Ryan Cusick, RHP, Wake Forest
From a traditional standpoint (command, mechanics), Cusick isn’t on a single team’s radar based on the eye test alone. Fortunately, Trackman will likely save teams from missing out on an highly optimized arm. An IVB of 19.1 is elite, as is his 4.9 VAA. Cusick’s release height is 5.9, which isn’t ideal, but his approach angle really makes up for it. Spin rates upwards of 2,400 rpm and an ideal spin axis are two numbers hard to teach. Cusick’s fastball data is phenomenal, and throwing the pitch on average at 92.9 mph is incredible with his 6.7 extension. It’s a relief profile more than likely because of no third offering and a fringe second pitch – a slider with around 2,150 rpm but decent movement (close to no vMov, heavy hMov). It’s only August of 2020, but I wouldn’t surprised if Cusick were a Tampa Bay Ray in less then a year.
Kumar Rocker, RHP, Vanderbilt
Rocker’s data is fun. Extension is over 7.0 on the fastball, IVB’s around 18.5, spin rates around 2,245 rpm, and a VAA under 4.4 makes it easy to throw plus grades on the pitch, though the actual outcomes of the pitch (including a swing-and-miss rates just below 9.0%) are a cause for concern. His velocity is elite (93-95, T98) and the perceived velocity likely gets into triple digits and sits in the 94-96 area – because of long extension – but those are merely rough estimates with the data in front of me. His slider is also an interesting pitch as it’s got average raw spin (2,290 rpm) but ideal movement (zero vMov, some hMov). His changeup is a sneaky good pitch (1,700 rpm) with heavy vertical movement (-7.0) and spin rates in the optimizable range relative to the fastball. Because of his advanced extension (top percentile) you can wash a lot of the other data away as his average velocity (94.5) is perceived much higher thanks to the fantastic extension. Rocker’s curveball (35.0 SwStr%) is a weird pitch as the movement isn’t special, but it plays off the fastball/slider combination well. The right-hander’s ability to tunnel all four pitches allows the entire arsenal play better than each pitch’s specific data would suggest.

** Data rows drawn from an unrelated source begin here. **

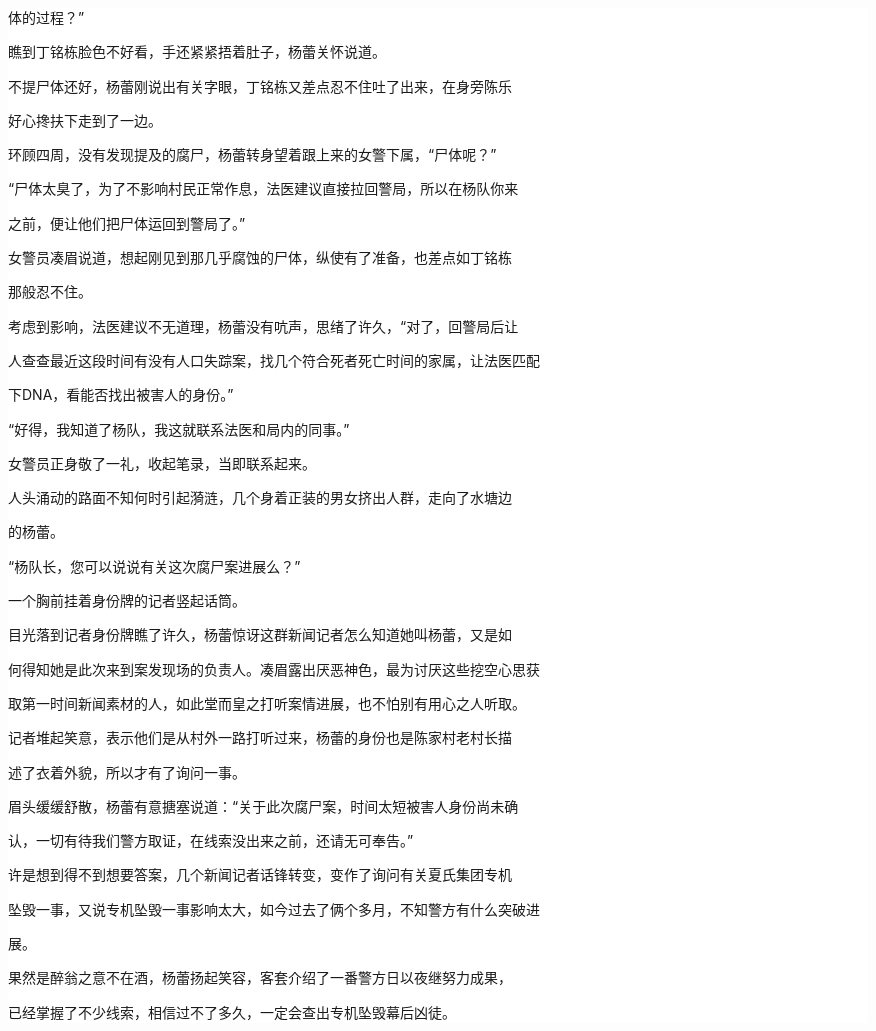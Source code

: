 体的过程？”

瞧到丁铭栋脸色不好看，手还紧紧捂着肚子，杨蕾关怀说道。



不提尸体还好，杨蕾刚说出有关字眼，丁铭栋又差点忍不住吐了出来，在身旁陈乐

好心搀扶下走到了一边。

环顾四周，没有发现提及的腐尸，杨蕾转身望着跟上来的女警下属，“尸体呢？”

“尸体太臭了，为了不影响村民正常作息，法医建议直接拉回警局，所以在杨队你来

之前，便让他们把尸体运回到警局了。”



女警员凑眉说道，想起刚见到那几乎腐蚀的尸体，纵使有了准备，也差点如丁铭栋

那般忍不住。



考虑到影响，法医建议不无道理，杨蕾没有吭声，思绪了许久，“对了，回警局后让

人查查最近这段时间有没有人口失踪案，找几个符合死者死亡时间的家属，让法医匹配

下DNA，看能否找出被害人的身份。”

“好得，我知道了杨队，我这就联系法医和局内的同事。”



女警员正身敬了一礼，收起笔录，当即联系起来。

人头涌动的路面不知何时引起漪涟，几个身着正装的男女挤出人群，走向了水塘边

的杨蕾。

“杨队长，您可以说说有关这次腐尸案进展么？”

一个胸前挂着身份牌的记者竖起话筒。

目光落到记者身份牌瞧了许久，杨蕾惊讶这群新闻记者怎么知道她叫杨蕾，又是如

何得知她是此次来到案发现场的负责人。凑眉露出厌恶神色，最为讨厌这些挖空心思获

取第一时间新闻素材的人，如此堂而皇之打听案情进展，也不怕别有用心之人听取。

记者堆起笑意，表示他们是从村外一路打听过来，杨蕾的身份也是陈家村老村长描

述了衣着外貌，所以才有了询问一事。



眉头缓缓舒散，杨蕾有意搪塞说道：“关于此次腐尸案，时间太短被害人身份尚未确

认，一切有待我们警方取证，在线索没出来之前，还请无可奉告。”

许是想到得不到想要答案，几个新闻记者话锋转变，变作了询问有关夏氏集团专机

坠毁一事，又说专机坠毁一事影响太大，如今过去了俩个多月，不知警方有什么突破进

展。

果然是醉翁之意不在酒，杨蕾扬起笑容，客套介绍了一番警方日以夜继努力成果，

已经掌握了不少线索，相信过不了多久，一定会查出专机坠毁幕后凶徒。

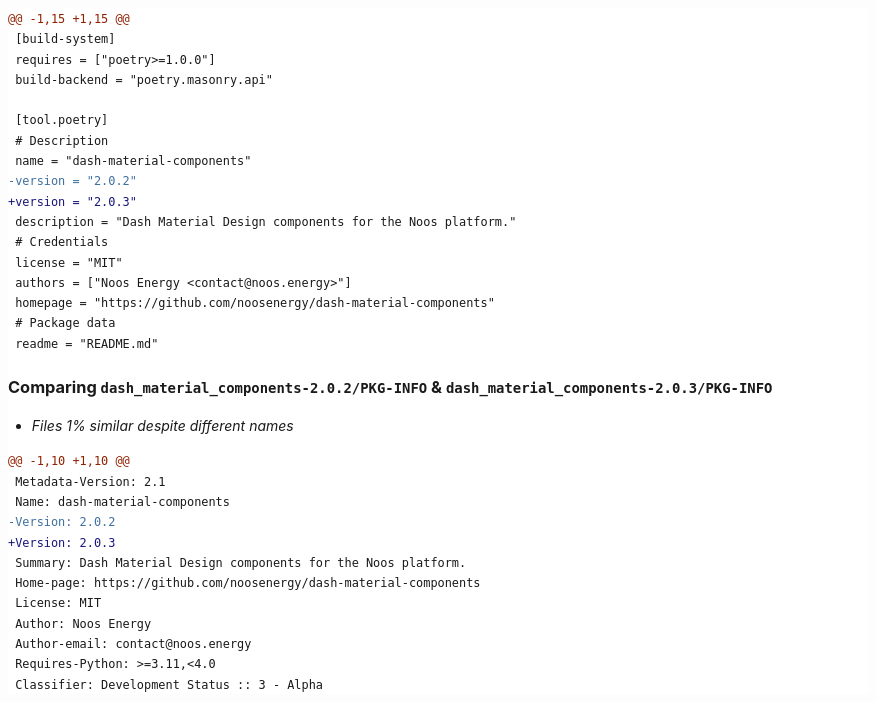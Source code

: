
 ```diff
@@ -1,15 +1,15 @@
 [build-system]
 requires = ["poetry>=1.0.0"]
 build-backend = "poetry.masonry.api"
 
 [tool.poetry]
 # Description
 name = "dash-material-components"
-version = "2.0.2"
+version = "2.0.3"
 description = "Dash Material Design components for the Noos platform."
 # Credentials
 license = "MIT"
 authors = ["Noos Energy <contact@noos.energy>"]
 homepage = "https://github.com/noosenergy/dash-material-components"
 # Package data
 readme = "README.md"
```

### Comparing `dash_material_components-2.0.2/PKG-INFO` & `dash_material_components-2.0.3/PKG-INFO`

 * *Files 1% similar despite different names*

```diff
@@ -1,10 +1,10 @@
 Metadata-Version: 2.1
 Name: dash-material-components
-Version: 2.0.2
+Version: 2.0.3
 Summary: Dash Material Design components for the Noos platform.
 Home-page: https://github.com/noosenergy/dash-material-components
 License: MIT
 Author: Noos Energy
 Author-email: contact@noos.energy
 Requires-Python: >=3.11,<4.0
 Classifier: Development Status :: 3 - Alpha
```

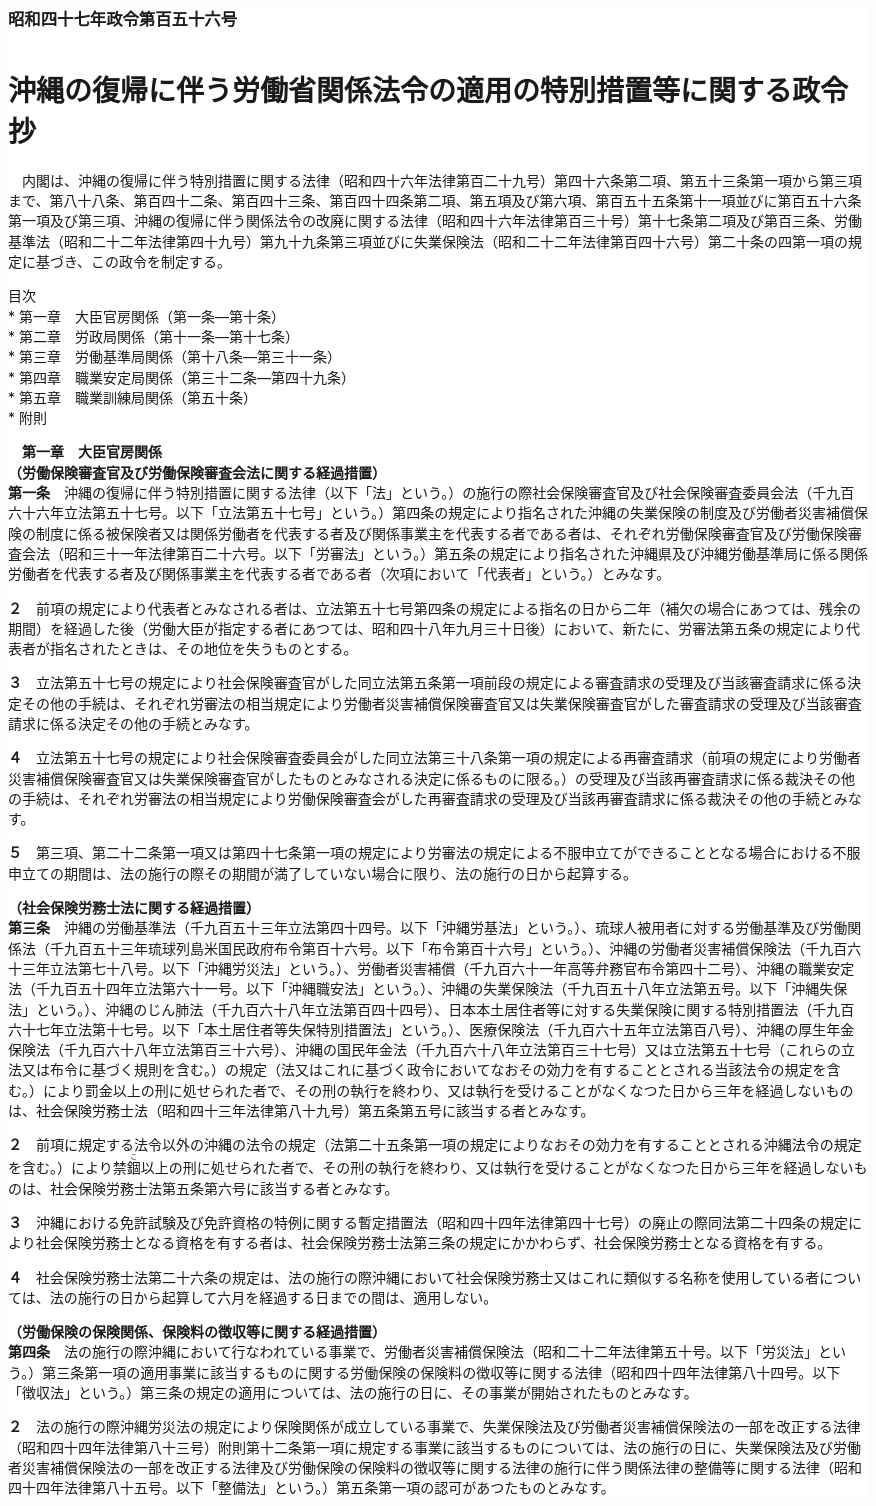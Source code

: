 ### 昭和四十七年政令第百五十六号  
# 沖縄の復帰に伴う労働省関係法令の適用の特別措置等に関する政令　抄  
　内閣は、沖縄の復帰に伴う特別措置に関する法律（昭和四十六年法律第百二十九号）第四十六条第二項、第五十三条第一項から第三項まで、第八十八条、第百四十二条、第百四十三条、第百四十四条第二項、第五項及び第六項、第百五十五条第十一項並びに第百五十六条第一項及び第三項、沖縄の復帰に伴う関係法令の改廃に関する法律（昭和四十六年法律第百三十号）第十七条第二項及び第百三条、労働基準法（昭和二十二年法律第四十九号）第九十九条第三項並びに失業保険法（昭和二十二年法律第百四十六号）第二十条の四第一項の規定に基づき、この政令を制定する。  
  
目次  
	* 第一章　大臣官房関係（第一条―第十条）  
	* 第二章　労政局関係（第十一条―第十七条）  
	* 第三章　労働基準局関係（第十八条―第三十一条）  
	* 第四章　職業安定局関係（第三十二条―第四十九条）  
	* 第五章　職業訓練局関係（第五十条）  
	* 附則  
  
&emsp;**第一章　大臣官房関係**  
**（労働保険審査官及び労働保険審査会法に関する経過措置）**  
**第一条**　沖縄の復帰に伴う特別措置に関する法律（以下「法」という。）の施行の際社会保険審査官及び社会保険審査委員会法（千九百六十六年立法第五十七号。以下「立法第五十七号」という。）第四条の規定により指名された沖縄の失業保険の制度及び労働者災害補償保険の制度に係る被保険者又は関係労働者を代表する者及び関係事業主を代表する者である者は、それぞれ労働保険審査官及び労働保険審査会法（昭和三十一年法律第百二十六号。以下「労審法」という。）第五条の規定により指名された沖縄県及び沖縄労働基準局に係る関係労働者を代表する者及び関係事業主を代表する者である者（次項において「代表者」という。）とみなす。  
  
**２**　前項の規定により代表者とみなされる者は、立法第五十七号第四条の規定による指名の日から二年（補欠の場合にあつては、残余の期間）を経過した後（労働大臣が指定する者にあつては、昭和四十八年九月三十日後）において、新たに、労審法第五条の規定により代表者が指名されたときは、その地位を失うものとする。  
  
**３**　立法第五十七号の規定により社会保険審査官がした同立法第五条第一項前段の規定による審査請求の受理及び当該審査請求に係る決定その他の手続は、それぞれ労審法の相当規定により労働者災害補償保険審査官又は失業保険審査官がした審査請求の受理及び当該審査請求に係る決定その他の手続とみなす。  
  
**４**　立法第五十七号の規定により社会保険審査委員会がした同立法第三十八条第一項の規定による再審査請求（前項の規定により労働者災害補償保険審査官又は失業保険審査官がしたものとみなされる決定に係るものに限る。）の受理及び当該再審査請求に係る裁決その他の手続は、それぞれ労審法の相当規定により労働保険審査会がした再審査請求の受理及び当該再審査請求に係る裁決その他の手続とみなす。  
  
**５**　第三項、第二十二条第一項又は第四十七条第一項の規定により労審法の規定による不服申立てができることとなる場合における不服申立ての期間は、法の施行の際その期間が満了していない場合に限り、法の施行の日から起算する。  
  
**（社会保険労務士法に関する経過措置）**  
**第三条**　沖縄の労働基準法（千九百五十三年立法第四十四号。以下「沖縄労基法」という。）、琉球人被用者に対する労働基準及び労働関係法（千九百五十三年琉球列島米国民政府布令第百十六号。以下「布令第百十六号」という。）、沖縄の労働者災害補償保険法（千九百六十三年立法第七十八号。以下「沖縄労災法」という。）、労働者災害補償（千九百六十一年高等弁務官布令第四十二号）、沖縄の職業安定法（千九百五十四年立法第六十一号。以下「沖縄職安法」という。）、沖縄の失業保険法（千九百五十八年立法第五号。以下「沖縄失保法」という。）、沖縄のじん肺法（千九百六十八年立法第百四十四号）、日本本土居住者等に対する失業保険に関する特別措置法（千九百六十七年立法第十七号。以下「本土居住者等失保特別措置法」という。）、医療保険法（千九百六十五年立法第百八号）、沖縄の厚生年金保険法（千九百六十八年立法第百三十六号）、沖縄の国民年金法（千九百六十八年立法第百三十七号）又は立法第五十七号（これらの立法又は布令に基づく規則を含む。）の規定（法又はこれに基づく政令においてなおその効力を有することとされる当該法令の規定を含む。）により罰金以上の刑に処せられた者で、その刑の執行を終わり、又は執行を受けることがなくなつた日から三年を経過しないものは、社会保険労務士法（昭和四十三年法律第八十九号）第五条第五号に該当する者とみなす。  
  
**２**　前項に規定する法令以外の沖縄の法令の規定（法第二十五条第一項の規定によりなおその効力を有することとされる沖縄法令の規定を含む。）により禁<ruby>錮<rt>こ</rt></ruby>以上の刑に処せられた者で、その刑の執行を終わり、又は執行を受けることがなくなつた日から三年を経過しないものは、社会保険労務士法第五条第六号に該当する者とみなす。  
  
**３**　沖縄における免許試験及び免許資格の特例に関する暫定措置法（昭和四十四年法律第四十七号）の廃止の際同法第二十四条の規定により社会保険労務士となる資格を有する者は、社会保険労務士法第三条の規定にかかわらず、社会保険労務士となる資格を有する。  
  
**４**　社会保険労務士法第二十六条の規定は、法の施行の際沖縄において社会保険労務士又はこれに類似する名称を使用している者については、法の施行の日から起算して六月を経過する日までの間は、適用しない。  
  
**（労働保険の保険関係、保険料の徴収等に関する経過措置）**  
**第四条**　法の施行の際沖縄において行なわれている事業で、労働者災害補償保険法（昭和二十二年法律第五十号。以下「労災法」という。）第三条第一項の適用事業に該当するものに関する労働保険の保険料の徴収等に関する法律（昭和四十四年法律第八十四号。以下「徴収法」という。）第三条の規定の適用については、法の施行の日に、その事業が開始されたものとみなす。  
  
**２**　法の施行の際沖縄労災法の規定により保険関係が成立している事業で、失業保険法及び労働者災害補償保険法の一部を改正する法律（昭和四十四年法律第八十三号）附則第十二条第一項に規定する事業に該当するものについては、法の施行の日に、失業保険法及び労働者災害補償保険法の一部を改正する法律及び労働保険の保険料の徴収等に関する法律の施行に伴う関係法律の整備等に関する法律（昭和四十四年法律第八十五号。以下「整備法」という。）第五条第一項の認可があつたものとみなす。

Jackson Jobe, RHP, Heritage Hall HS
It’s hard to paint an entire picture on Jobe without the entirety of his data, but raw spin rates of 2,500 rpm on the fastball and 3,150 rpm on the slider create a massive foundation for a player development staff to build on. Organically increasing raw spin is extremely difficult, hence the emphasis on pitchers who already possess it at an above average rate. Part of the reason Jobe is such a perfect prospect for a developmental staff is his lower half inefficiencies and un-athletic posture at release, two somewhat easy ways to unlock power and stability in a delivery. From face value, it seems he’s got a relatively steep release, which isn’t ideal at all. Thankfully, he’s far from a finished product from a mechanical standpoint, and the rawness in his delivery is evident.
Danny Watson, RHP, VCU
Watson is a wildly inconsistent pitcher, but when he’s at his best, there’s elite fastball characteristics that play up in the zone. To this point, the right-hander’s inability to command his fastball in the upper-portion of the strike zone has minimized the effectiveness of the pitch. A vertical approach angle that’s typically around 5.1 is slightly flat. However, at his best, he’s usually around 4.8 which is a tough plane out of the hand of a 6’7 frame with a 5.8 release height. Part of Watson’s unoptimization is his lack of extension (6.0 on FB) relative to frame. The right-hander’s ability to spin it and extreme youth (20.6) are the reasons the lack of consistency can get a pass for the time being. Spin rates around 2,408 rpm on the fastball and 2,609 rpm on the slider are well above average, but Watson must be more consistent while throwing the two pitches to ascend to the next level of his development. Eye-opening raw spin rates can’t be taught, and induced vertical breaks over 20″ are uncommon, though he’s typically around 17″.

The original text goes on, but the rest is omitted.